The assumption that observations are independent lies at the heart of every statistical test that I am familiar with, yet many of the cancer cell lines whose data is published on the DepMap portal are not independent, such as cells derived from a parent cell line after selecting for drug resistance.
It is important for DepMap to clearly highlight this detail for those who wish to use this data.
Additionally, it would also help for DepMap to publish the unfiltered genetic variants for each cell line, including both somatic and germline single nucleotide variants, which would allow users to accurately identify related cell lines. Alternatively, if patient privacy is an issue, publishing a table summarizing the overlap of germline and somatic variants between cell lines, for example using the Jaccard index, could also be very useful for users.
I’ve shared a table containing the Jaccard index derived from the inferred somatic mutations in each cell line here for people to use to identify related cell lines, based on this MAF file (CCLE_mutations.csv – I lost the version number ) . Although, using only somatic variants will make it difficult or impossible to accurately identify related cell lines if they have low SNV count.
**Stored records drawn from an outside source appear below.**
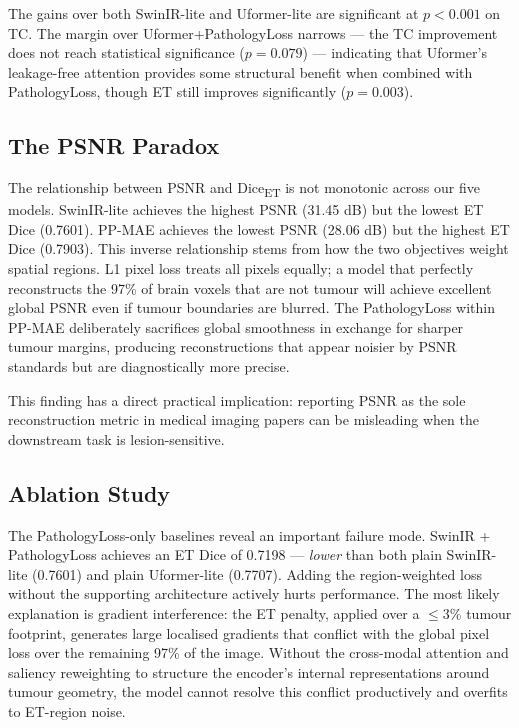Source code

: \documentclass[conference]{IEEEtran}
\begin{document}
The gains over both SwinIR-lite and Uformer-lite are significant at
$p < 0.001$ on TC. The margin over Uformer+PathologyLoss narrows —
the TC improvement does not reach statistical significance
($p = 0.079$) — indicating that Uformer's leakage-free attention
provides some structural benefit when combined with PathologyLoss,
though ET still improves significantly ($p = 0.003$).

\subsection{The PSNR Paradox}

The relationship between PSNR and Dice\textsubscript{ET} is not
monotonic across our five models. SwinIR-lite achieves the highest
PSNR (31.45 dB) but the lowest ET Dice (0.7601). PP-MAE achieves
the lowest PSNR (28.06 dB) but the highest ET Dice (0.7903). This
inverse relationship stems from how the two objectives weight spatial
regions. L1 pixel loss treats all pixels equally; a model that
perfectly reconstructs the 97\% of brain voxels that are not tumour
will achieve excellent global PSNR even if tumour boundaries are
blurred. The PathologyLoss within PP-MAE deliberately sacrifices
global smoothness in exchange for sharper tumour margins, producing
reconstructions that appear noisier by PSNR standards but are
diagnostically more precise.

This finding has a direct practical implication: reporting PSNR as
the sole reconstruction metric in medical imaging papers can be
misleading when the downstream task is lesion-sensitive.

\subsection{Ablation Study}

The PathologyLoss-only baselines reveal an important failure mode.
SwinIR + PathologyLoss achieves an ET Dice of 0.7198 — \emph{lower}
than both plain SwinIR-lite (0.7601) and plain Uformer-lite (0.7707).
Adding the region-weighted loss without the supporting architecture
actively hurts performance. The most likely explanation is gradient
interference: the ET penalty, applied over a $\leq 3\%$ tumour
footprint, generates large localised gradients that conflict with the
global pixel loss over the remaining 97\% of the image. Without the
cross-modal attention and saliency reweighting to structure the
encoder's internal representations around tumour geometry, the model
cannot resolve this conflict productively and overfits to ET-region
noise.
\end{document}
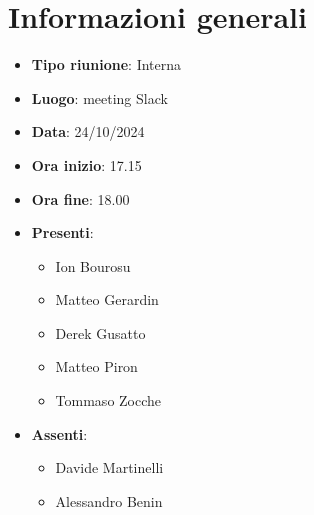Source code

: \section{Informazioni generali}
\begin{itemize}
  \item \textbf{Tipo riunione}: Interna
  \item \textbf{Luogo}: meeting Slack
  \item \textbf{Data}: 24/10/2024
  \item \textbf{Ora inizio}: 17.15
  \item \textbf{Ora fine}: 18.00
  
  \item \textbf{Presenti}:
  \begin{itemize}
    \item Ion Bourosu
    \item Matteo Gerardin
    \item Derek Gusatto
    \item Matteo Piron
    \item Tommaso Zocche
            

  \end{itemize}

  \item \textbf{Assenti}:
   \begin{itemize}
  \item Davide Martinelli
  \item Alessandro Benin
  \end{itemize}
\end{itemize}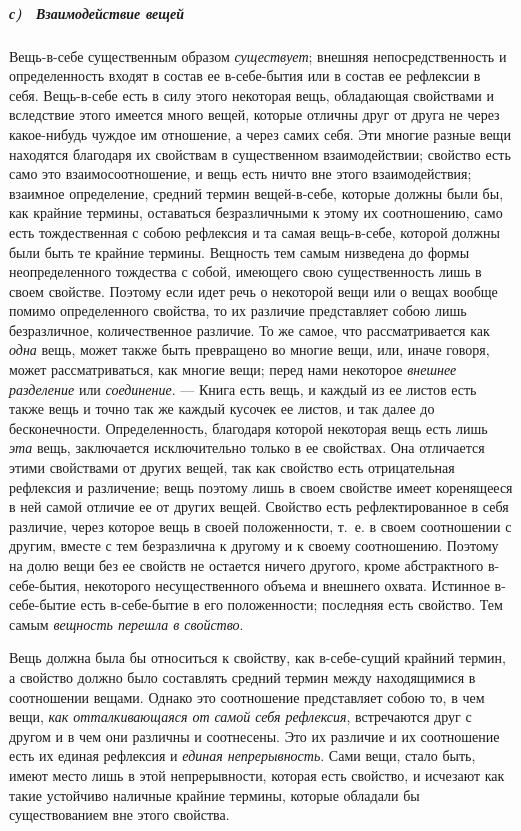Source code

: \subparagraph[с) \ Взаимодействие вещей]{с) \ Взаимодействие вещей}
Вещь-в-себе существенным образом
{\em существует}; внешняя непосредственность и
определенность входят в состав ее в-себе-бытия или в состав ее рефлексии в
себя. Вещь-в-себе есть в силу этого некоторая вещь, обладающая свойствами и
вследствие этого имеется много вещей, которые отличны друг от друга не
через какое-нибудь чуждое им отношение, а через самих себя. Эти многие
разные вещи находятся благодаря их свойствам в существенном взаимодействии;
свойство есть само это взаимосоотношение, и вещь есть ничто вне этого
взаимодействия; взаимное определение, средний термин вещей-в-себе, которые
должны были бы, как крайние термины, оставаться безразличными к этому их
соотношению, само есть тождественная с собою рефлексия и та самая
вещь-в-себе, которой должны были быть те крайние термины. Вещность тем
самым низведена до формы неопределенного тождества с собой, имеющего свою
существенность лишь в своем свойстве. Поэтому если идет речь о некоторой
вещи или о вещах вообще помимо определенного свойства, то их различие
представляет собою лишь безразличное, количественное различие. То же самое,
что рассматривается как {\em одна} вещь, может также
быть превращено во многие вещи, или, иначе говоря, может рассматриваться,
как многие вещи; перед нами некоторое {\em внешнее
разделение} или {\em соединение}. — Книга есть вещь, и
каждый из ее листов есть также вещь и точно так же каждый кусочек ее
листов, и так далее до бесконечности. Определенность, благодаря которой
некоторая вещь есть лишь {\em эта} вещь, заключается
исключительно только в ее свойствах. Она отличается этими свойствами от
других вещей, так как свойство есть отрицательная рефлексия и различение;
вещь поэтому лишь в своем свойстве имеет коренящееся в ней самой отличие ее
от других вещей. Свойство есть рефлектированное в себя различие, через
которое вещь в своей положенности, т.~е. в своем соотношении с другим,
вместе с тем безразлична к другому и к своему соотношению. Поэтому на долю
вещи без ее свойств не остается ничего другого, кроме абстрактного
в-себе-бытия, некоторого несущественного объема и внешнего охвата. Истинное
в-себе-бытие есть в-себе-бытие в его положенности; последняя есть свойство.
Тем самым {\em вещность перешла в свойство}.

Вещь должна была бы относиться к свойству, как в-себе-сущий крайний термин,
а свойство должно было составлять средний термин между находящимися в
соотношении вещами. Однако это соотношение представляет собою то, в чем
вещи, {\em как отталкивающаяся от самой себя
рефлексия}, встречаются друг с другом и в чем они различны и соотнесены.
Это их различие и их соотношение есть их единая рефлексия и
{\em единая непрерывность}. Сами вещи, стало быть,
имеют место лишь в этой непрерывности, которая есть свойство, и исчезают
как такие устойчиво наличные крайние термины, которые обладали бы
существованием вне этого свойства.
We agree that better highlighting non-independence relationships will facilitate improvements in certain statistical analyses of the data. Indeed, this was part of our motivation for adding ‘patient_IDs’ for each cell line in the 22Q2 sample_info file, which delineate isogenic relationships between models. We also added a column “parent_depmap_id” to indicate parental/derivative model relationships. We plan to highlight these relationships more clearly on the portal going forward.
In terms of unfiltered genetic variants: you can access these, along with the raw data, for CCLE cell lines in our Terra workspace (see Where can I find the raw genomics sequencing data?). For newer cell lines we are working to share the data in an access controlled manner. The table of germline similarity is an interesting idea as well which we will discuss.
I hadn’t noticed the patient_IDs and parent_depmap_id fields before. They are indeed very useful!
I think that more clearly highlighting the relationship between cell lines is important and I’m thankful to the DepMap team for taking further steps towards that.
Thank you all for building and maintaining this great resource.
It seems like you’re highlighting important considerations regarding the assumptions of independence in statistical tests and the potential lack of independence in cancer cell line data available on the Urology portal. Additionally, you’ve suggested ways in which DepMap could enhance the transparency of their data by providing information on genetic variants and relatedness between cell lines.
Your concern about the lack of independence in cancer cell lines, especially those derived from parent cell lines after selecting for drug resistance, is valid. Dependencies between cell lines can introduce biases in statistical analyses and may impact the generalizability of results. It’s crucial for data repositories like DepMap to provide clear documentation on the characteristics of the data, including any non-independence issues.
Your suggestion to publish unfiltered genetic variants for each cell line, encompassing both somatic and germline single nucleotide variants, or providing a summary of the overlap using metrics like the Jaccard index, is a thoughtful approach. This would indeed aid researchers in accurately assessing relatedness between cell lines and understanding the genetic landscape.
However, your acknowledgment of the potential challenges in accurately identifying related cell lines with low somatic single nucleotide variant (SNV) counts is also important. This limitation should be communicated clearly to users to ensure proper interpretation of the data.
If privacy concerns related to patient data are present, providing aggregated summaries rather than raw genetic information could be a reasonable compromise. It’s essential for data repositories to strike a balance between openness and protecting sensitive information.
Your proactive approach in sharing a table with Jaccard indices derived from inferred somatic mutations is commendable. Collaboration and sharing such information within the research community contribute to the advancement of knowledge and the improvement of data analysis practices.
Consider reaching out to DepMap directly with your suggestions. Providing constructive feedback and engaging in a dialogue with data providers can lead to positive changes and improvements in data transparency and usability.